Problem statement:
Scan the records beneath this line for the line holding "- add context" and the line holding "- initial release", then transcribe exactly those two and all lines between.

....

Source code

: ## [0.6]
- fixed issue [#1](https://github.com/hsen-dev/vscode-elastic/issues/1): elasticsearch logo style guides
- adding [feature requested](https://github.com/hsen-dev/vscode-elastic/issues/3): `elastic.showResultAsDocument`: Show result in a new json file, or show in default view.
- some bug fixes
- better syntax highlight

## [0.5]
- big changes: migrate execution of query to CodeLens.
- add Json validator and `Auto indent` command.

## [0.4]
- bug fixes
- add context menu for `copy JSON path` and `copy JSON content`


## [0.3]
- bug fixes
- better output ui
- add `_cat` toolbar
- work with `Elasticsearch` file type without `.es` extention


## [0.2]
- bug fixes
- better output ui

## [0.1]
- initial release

....

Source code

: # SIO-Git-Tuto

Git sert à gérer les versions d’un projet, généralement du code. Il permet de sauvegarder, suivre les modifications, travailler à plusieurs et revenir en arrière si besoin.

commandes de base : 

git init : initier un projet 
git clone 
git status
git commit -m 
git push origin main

....

Worked solution:
- add context menu for `copy JSON path` and `copy JSON content`


## [0.3]
- bug fixes
- better output ui
- add `_cat` toolbar
- work with `Elasticsearch` file type without `.es` extention


## [0.2]
- bug fixes
- better output ui

## [0.1]
- initial release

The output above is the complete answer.